* [Given records]:
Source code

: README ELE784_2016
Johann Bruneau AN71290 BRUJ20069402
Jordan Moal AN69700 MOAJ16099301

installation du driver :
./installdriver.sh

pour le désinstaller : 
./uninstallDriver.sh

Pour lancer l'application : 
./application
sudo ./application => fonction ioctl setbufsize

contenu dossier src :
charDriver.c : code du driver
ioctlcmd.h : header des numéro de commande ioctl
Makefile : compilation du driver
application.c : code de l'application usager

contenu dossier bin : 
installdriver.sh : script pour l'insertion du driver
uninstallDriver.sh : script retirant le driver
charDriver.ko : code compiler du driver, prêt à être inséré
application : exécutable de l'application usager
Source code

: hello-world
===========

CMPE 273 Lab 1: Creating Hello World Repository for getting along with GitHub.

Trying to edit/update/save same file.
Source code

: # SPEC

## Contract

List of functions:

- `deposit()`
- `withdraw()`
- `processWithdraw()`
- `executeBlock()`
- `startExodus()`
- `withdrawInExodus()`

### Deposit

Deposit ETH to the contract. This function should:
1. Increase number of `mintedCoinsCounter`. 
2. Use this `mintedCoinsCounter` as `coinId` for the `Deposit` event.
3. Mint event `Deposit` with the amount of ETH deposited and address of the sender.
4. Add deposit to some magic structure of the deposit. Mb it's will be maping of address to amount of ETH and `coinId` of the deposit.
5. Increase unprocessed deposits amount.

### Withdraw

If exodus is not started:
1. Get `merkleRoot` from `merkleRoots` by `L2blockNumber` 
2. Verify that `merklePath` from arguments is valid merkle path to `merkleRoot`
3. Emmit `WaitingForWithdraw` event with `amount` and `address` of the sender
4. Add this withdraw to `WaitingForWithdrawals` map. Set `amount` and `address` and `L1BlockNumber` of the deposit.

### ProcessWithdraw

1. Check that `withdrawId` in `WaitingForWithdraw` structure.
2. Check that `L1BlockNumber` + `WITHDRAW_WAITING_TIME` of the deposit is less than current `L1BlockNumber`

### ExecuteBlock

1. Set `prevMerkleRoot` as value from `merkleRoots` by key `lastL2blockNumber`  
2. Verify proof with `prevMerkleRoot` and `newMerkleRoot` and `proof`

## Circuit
==
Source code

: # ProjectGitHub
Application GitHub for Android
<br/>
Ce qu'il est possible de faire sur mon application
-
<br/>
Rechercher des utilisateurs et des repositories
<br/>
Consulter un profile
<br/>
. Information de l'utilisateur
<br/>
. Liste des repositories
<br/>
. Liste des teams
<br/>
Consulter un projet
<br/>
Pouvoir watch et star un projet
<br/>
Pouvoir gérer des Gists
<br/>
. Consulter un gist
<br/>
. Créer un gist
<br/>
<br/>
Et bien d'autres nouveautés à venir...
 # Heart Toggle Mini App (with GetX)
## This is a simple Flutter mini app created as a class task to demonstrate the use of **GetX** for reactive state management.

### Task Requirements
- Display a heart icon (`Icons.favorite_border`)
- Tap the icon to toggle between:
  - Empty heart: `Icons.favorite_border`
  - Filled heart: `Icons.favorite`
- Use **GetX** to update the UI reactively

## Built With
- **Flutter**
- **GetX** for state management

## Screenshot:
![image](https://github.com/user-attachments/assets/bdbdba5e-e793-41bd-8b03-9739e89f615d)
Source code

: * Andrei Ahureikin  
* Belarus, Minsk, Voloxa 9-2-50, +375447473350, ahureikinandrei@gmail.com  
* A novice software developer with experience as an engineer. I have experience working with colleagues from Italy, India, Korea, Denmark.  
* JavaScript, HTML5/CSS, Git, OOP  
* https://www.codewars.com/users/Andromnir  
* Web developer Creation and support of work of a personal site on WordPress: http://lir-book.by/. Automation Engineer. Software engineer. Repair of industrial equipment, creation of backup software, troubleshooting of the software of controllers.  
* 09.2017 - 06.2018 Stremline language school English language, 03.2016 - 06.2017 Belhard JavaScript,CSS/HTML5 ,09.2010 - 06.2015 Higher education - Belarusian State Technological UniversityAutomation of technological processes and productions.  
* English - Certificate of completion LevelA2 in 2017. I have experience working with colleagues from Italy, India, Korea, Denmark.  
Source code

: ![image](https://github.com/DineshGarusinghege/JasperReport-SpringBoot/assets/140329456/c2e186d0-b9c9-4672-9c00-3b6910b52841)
---
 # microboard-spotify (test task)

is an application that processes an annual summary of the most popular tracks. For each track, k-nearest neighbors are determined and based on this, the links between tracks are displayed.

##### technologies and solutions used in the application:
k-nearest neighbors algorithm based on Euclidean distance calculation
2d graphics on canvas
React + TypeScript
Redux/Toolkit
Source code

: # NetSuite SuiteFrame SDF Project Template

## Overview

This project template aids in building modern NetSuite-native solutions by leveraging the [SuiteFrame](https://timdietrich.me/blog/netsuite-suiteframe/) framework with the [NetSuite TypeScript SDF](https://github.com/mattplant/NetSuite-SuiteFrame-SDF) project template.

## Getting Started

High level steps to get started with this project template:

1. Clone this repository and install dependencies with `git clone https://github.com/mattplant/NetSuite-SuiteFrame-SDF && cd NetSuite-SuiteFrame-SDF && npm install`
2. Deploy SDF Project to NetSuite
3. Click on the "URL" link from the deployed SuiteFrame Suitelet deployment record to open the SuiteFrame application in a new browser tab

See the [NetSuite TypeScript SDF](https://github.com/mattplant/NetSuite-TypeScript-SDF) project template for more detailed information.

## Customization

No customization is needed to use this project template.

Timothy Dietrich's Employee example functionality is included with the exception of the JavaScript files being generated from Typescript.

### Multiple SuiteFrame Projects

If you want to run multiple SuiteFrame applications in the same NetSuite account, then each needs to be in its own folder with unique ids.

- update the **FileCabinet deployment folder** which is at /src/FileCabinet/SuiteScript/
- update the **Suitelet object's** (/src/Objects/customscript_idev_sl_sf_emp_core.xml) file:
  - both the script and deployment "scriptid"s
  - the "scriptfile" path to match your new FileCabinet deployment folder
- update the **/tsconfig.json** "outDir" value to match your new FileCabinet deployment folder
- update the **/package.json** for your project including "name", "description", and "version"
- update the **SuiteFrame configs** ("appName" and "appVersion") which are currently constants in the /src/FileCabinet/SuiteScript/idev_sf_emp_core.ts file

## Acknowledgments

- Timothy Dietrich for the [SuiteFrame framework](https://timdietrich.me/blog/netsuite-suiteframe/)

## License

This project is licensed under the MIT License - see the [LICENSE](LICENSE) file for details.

* [Task details]: Retype the entries above exactly, but only from the line containing "3. Click on" through the line containing "No customization is", both included.

* [Exercise solution]:
3. Click on the "URL" link from the deployed SuiteFrame Suitelet deployment record to open the SuiteFrame application in a new browser tab

See the [NetSuite TypeScript SDF](https://github.com/mattplant/NetSuite-TypeScript-SDF) project template for more detailed information.

## Customization

No customization is needed to use this project template.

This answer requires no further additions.